What are the Differences Between the Main Brands and Types of SSL Certificates?

It’s no secret that the internet is an increasingly dangerous and malicious place, with hackers looking to compromise both a website’s own integrity and the integrity of its private information. The best way to stave off these malicious attempts to undermine a website’s security is by implementing an SSL certificate. Short for Secure Socket Layer, this technology creates an encrypted and secure connection directly between a user’s web browser and the website’s server as they browse that website’s content. This is most commonly used to secure financial information or other private data, although SSL certificates are becoming increasingly common on social networking websites as users place more private information into their account profiles.
SSL certificates come in a number of varieties which are designed to cater to specific kinds of sites and web applications. The key to successfully securing a website with this technology is to pick the right kind of certificate for the job. The main differences between each type of certificate are relatively basic and easy to understand, and brushing up on these terms will help website owners implement the best solution for their needs.

Extended Validation

This is perhaps the most thorough type of SSL certificate that a business can secure for themselves. It can only be issued after the governing body has conducted a thorough vetting process of the applicant organisation itself, as well as their rights to use the domain name where they currently serve their customers. The industry body which determines SSL certificate standards has issued the following guidelines and requirements for those businesses looking to secure an EV certificate:

  • The identity of the applicant entity must match public record accounts of that entity
  • The applicant must have the exclusive right to operate at the domain name for which the SSL certificate is necessary
  • The legal existence of the applicant entity, as well as the physical and operational existence of the applicant, must be verified
  • The applicant entity must have properly authorised the issuing of an Extended Validation SSL certificate

It’s easy to see how this sort of verification and vetting process should be saved for only the most serious organizations. The process is tough, thorough, and can result in a number of disqualifications for smaller businesses and less official online entities.

Organization Validation

This certificate is a bit less thorough when it comes to vetting a company’s information. When an organization applies for this SSL certificate type, the granting body verifies that they have the legal and exclusive rights to operate at their current domain. It also conducts light verification of the organization’s actual business information, but this process is far less in-depth than what is required for an Extended Validation application. Any validated information is displayed to users when they click the “padlock” SSL certificate indicator in their browser’s address or status bar area. While EV certificates are great for big businesses, OV certificates are perfect for smaller businesses and independent organizations.

Domain Validation

This is the easiest type of SSL certificate to get, as the granting authority merely verifies the right of the organization to operate at the domain where they currently conduct their business and interact with consumers. No verification or validation of company information is required during this time, as the process focuses solely on the domain registration and the rights to that domain name. This SSL certificate is best suited to sole proprietors, independent users, and very small businesses, who are looking to operate securely online.

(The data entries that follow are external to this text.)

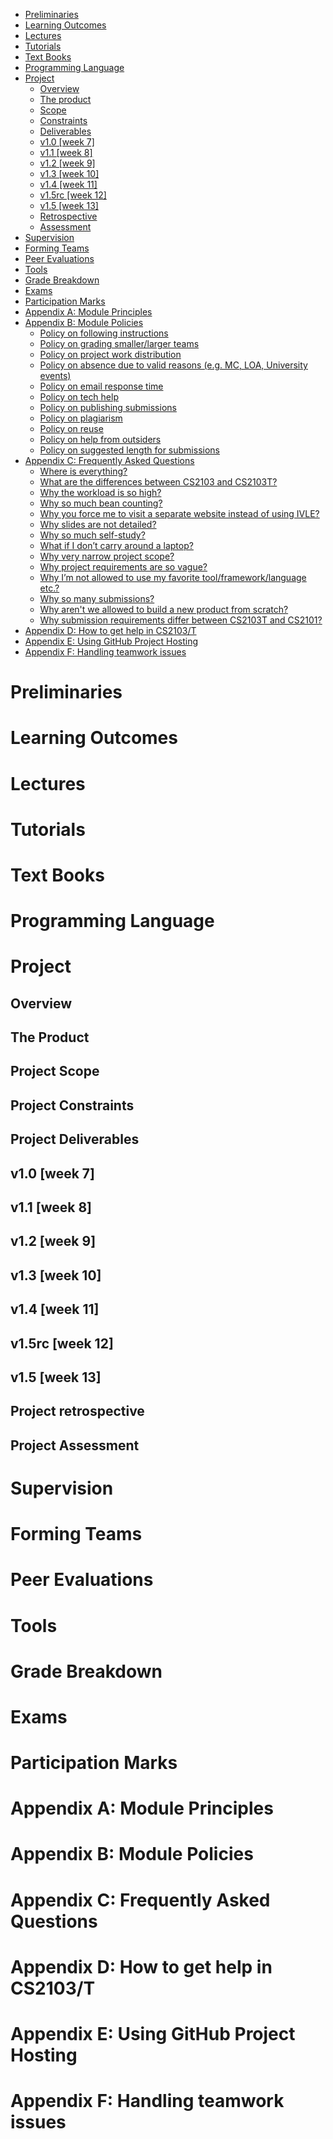 <link rel="stylesheet" href="../css/main.css">
<link rel="stylesheet" href="../css/admin.css">

<include src="../common/header.md" />

<div class="website-content">

*   [Preliminaries](#admin-preliminaries)
*   [Learning Outcomes](#admin-learning-outcomes)
*   [Lectures](#admin-lectures)
*   [Tutorials](#admin-tutorials)
*   [Text Books](#admin-textBooks)
*   [Programming Language](#admin-programmingLanguages)
*   [Project](#admin-project)
    *   [Overview](#admin-project)
    *   [The product](#admin-project-product)
    *   [Scope](#admin-project-scope)
    *   [Constraints](#admin-project-constraints)
    *   [Deliverables](#admin-project-deliverables)
    *   [v1.0 [week 7]](#admin-project-v10)
    *   [v1.1 [week 8]](#admin-project-v11)
    *   [v1.2 [week 9]](#admin-project-v12)
    *   [v1.3 [week 10]](#admin-project-v13)
    *   [v1.4 [week 11]](#admin-project-v14)
    *   [v1.5rc [week 12]](#admin-project-v15rc)
    *   [v1.5 [week 13]](#admin-project-v15)
    *   [Retrospective](#admin-project-retrospective)
    *   [Assessment](#admin-project-assessment)
*   [Supervision](#admin-supervision)
*   [Forming Teams](#admin-teams)
*   [Peer Evaluations](#admin-peerEvaluations)
*   [Tools](#admin-tools)
*   [Grade Breakdown](#admin-gradeBreakdown)
*   [Exams](#admin-exams)
*   [Participation Marks](#admin-participation)
*   [Appendix A: Module Principles](#admin-appendixA-principles)
*   [Appendix B: Module Policies](#admin-appendixB-policies)
    *   [Policy on following instructions](#policy-followingInstructions)
    *   [Policy on grading smaller/larger teams](#policy-teamSize)
    *   [Policy on project work distribution](#policy-workDistribution)
    *   [Policy on absence due to valid reasons (e.g. MC, LOA, University events)](#policy-validAbsences)
    *   [Policy on email response time](#policy-responseTime)
    *   [Policy on tech help](#policy-techHelp)
    *   [Policy on publishing submissions](#policy-publishingSubmissions)
    *   [Policy on plagiarism](#policy-plagiarism)
    *   [Policy on reuse](#policy-reuse)
    *   [Policy on help from outsiders](#policy-outsiderHelp)
    *   [Policy on suggested length for submissions](#policy-submissionLength)
*   [Appendix C: Frequently Asked Questions](#admin-appendixC-faq)
    *   [Where is everything?](#admin-faq-whereIsEverything)
    *   [What are the differences between CS2103 and CS2103T?](#admin-faq-cs2103VsCs2103t)
    *   [Why the workload is so high?](#admin-faq-highWorkload)
    *   [Why so much bean counting?](#admin-faq-beanCounting)
    *   [Why you force me to visit a separate website instead of using IVLE?](#admin-faq-separateWebsite)
    *   [Why slides are not detailed?](#admin-faq-slideFormat)
    *   [Why so much self-study?](#admin-faq-selfStudy)
    *   [What if I don’t carry around a laptop?](#admin-faq-noLaptop)
    *   [Why very narrow project scope?](#admin-faq-narrowScope)
    *   [Why project requirements are so vague?](#admin-faq-vagueRequirements)
    *   [Why I’m not allowed to use my favorite tool/framework/language etc.?](#admin-faq-favoriteTool)
    *   [Why so many submissions?](#admin-faq-manySubmissions)
    *   [Why aren't we allowed to build a new product from scratch?](#admin-faq-fromScratch)
    *   [Why submission requirements differ between CS2103T and CS2101?](#admin-faq-cs2101Differences)
*   [Appendix D: How to get help in CS2103/T](#admin-appendixD-help)
*   [Appendix E: Using GitHub Project Hosting](#admin-appendixE-github)
*   [Appendix F: Handling teamwork issues](#admin-appendixF-teamworkIssues)

# Preliminaries
<div id="admin-preliminaries">
  <include src="preliminaries.md" />
</div>

# Learning Outcomes
<div id="admin-learning-outcomes">
  <include src="learningOutcomes.md" />
</div>

# Lectures
<div id="admin-lectures">
  <include src="lectures.md" />
</div>

# Tutorials
<div id="admin-tutorials">
  <include src="tutorials.md" />
</div>

# Text Books
<div id="admin-textBooks">
  <include src="textbooks.md" />
</div>

# Programming Language
<div id="admin-programmingLanguages">
  <include src="programming-languages.md" />
</div>

# Project

## Overview
<div id="admin-project">
<include src="project.md" />
</div>

## The Product
<div id="admin-project-product">
<include src="project-product.md" />
</div>

## Project Scope
<div id="admin-project-scope">
<include src="project-scope.md" />
</div>

## Project Constraints
<div id="admin-project-constraints">
<include src="project-constraints.md" />
</div>

## Project Deliverables
<div id="admin-project-deliverables">
<include src="project-deliverables.md" />
</div>

## v1.0 [week 7]
<div id="admin-project-v10">
<include src="project-v10.md" />
</div>

## v1.1 [week 8]
<div id="admin-project-v11">
<include src="project-v11.md" />
</div>

## v1.2 [week 9]
<div id="admin-project-v12">
<include src="project-v12.md" />
</div>

## v1.3 [week 10]
<div id="admin-project-v13">
<include src="project-v13.md" />
</div>

## v1.4 [week 11]
<div id="admin-project-v14">
<include src="project-v14.md" />
</div>

## v1.5rc [week 12]
<div id="admin-project-v15rc">
<include src="project-v15rc.md" />
</div>

## v1.5 [week 13]
<div id="admin-project-v15">
<include src="project-v15.md" />
</div>

## Project retrospective
<div id="admin-project-retrospective">
<include src="project-retrospective.md" />
</div>

## Project Assessment
<div id="admin-project-assessment">
<include src="project-assessment.md" />
</div>

# Supervision
<div id="admin-project-supervision">
<include src="supervision.md" />
</div>

# Forming Teams
<div id="admin-teams">
<include src="teams.md" />
</div>

# Peer Evaluations
<div id="admin-peerEvaluations">
<include src="peer-evaluations.md" />
</div>

# Tools
<div id="admin-tools">
<include src="tools.md" />
</div>

# Grade Breakdown
<div id="admin-gradeBreakdown">
<include src="gradeBreakdown.md" /></div>

# Exams
<div id="admin-exams">
<include src="exams.md" /></div>

# Participation Marks
<div id="admin-participation">
<include src="participation.md" /></div>

# Appendix A: Module Principles
<div id="admin-appendixA-principles">
<include src="appendixA-principles.md" /></div>

# Appendix B: Module Policies
<div id="admin-appendixB-policies">
<include src="appendixB-policies.md" /></div>
<div id="admin-policy"></div>

# Appendix C: Frequently Asked Questions
<div id="admin-appendixC-faq">
<include src="appendixC-faq.md" /></div>

# Appendix D: How to get help in CS2103/T
<div id="admin-appendixD-help">
<include src="appendixD-help.md" /></div>

# Appendix E: Using GitHub Project Hosting
<div id="admin-appendixE-github">
<include src="appendixE-github.md" /></div>

# Appendix F: Handling teamwork issues
<div id="admin-appendixF-teamworkIssues">
<include src="appendixF-teamworkIssues.md" /></div>

</div>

Less-Common SSL Certificate Types

While the three types of certificates described above are easily the most common ways to secure a website’s operations and customer interactions, there are a few miscellaneous types of SSL certificates which perform more specialised functions. From online collaboration to email, these certificates each have a relevant niche online.

  • Email Certificates, also known as MIME Certificates, are used to securely sign email and verify that it was sent from the email address it claims to be from. This is good for corporate communications and official records.
  • Unified Communications Certificates are perfect for multi-domain implementations where a collaboration server, such as Exchange Server, is used to connect various official groups.
  • Wildcard Certificates can secure first-level sub-domains within a single top-level domain, such as “subdirectory.domain.com.”
  • A Code Signing Certificate is a way to ensure that any code written by a developer is being transmitted securely, in its original form, and has not been modified or corrupted.

Plenty of Options for Web Developers and Businesses

SSL certificates continue to gain in popularity as malicious external threats make it necessary to encrypt information, verify its authenticity and integrity, and reassure users that they won’t put themselves at risk by browsing an e-commerce or social media website. With the wide variety of certificate types available, it’s really possible for developers and organizations or any size to gain the protection and peace of mind that SSL verification has to offer.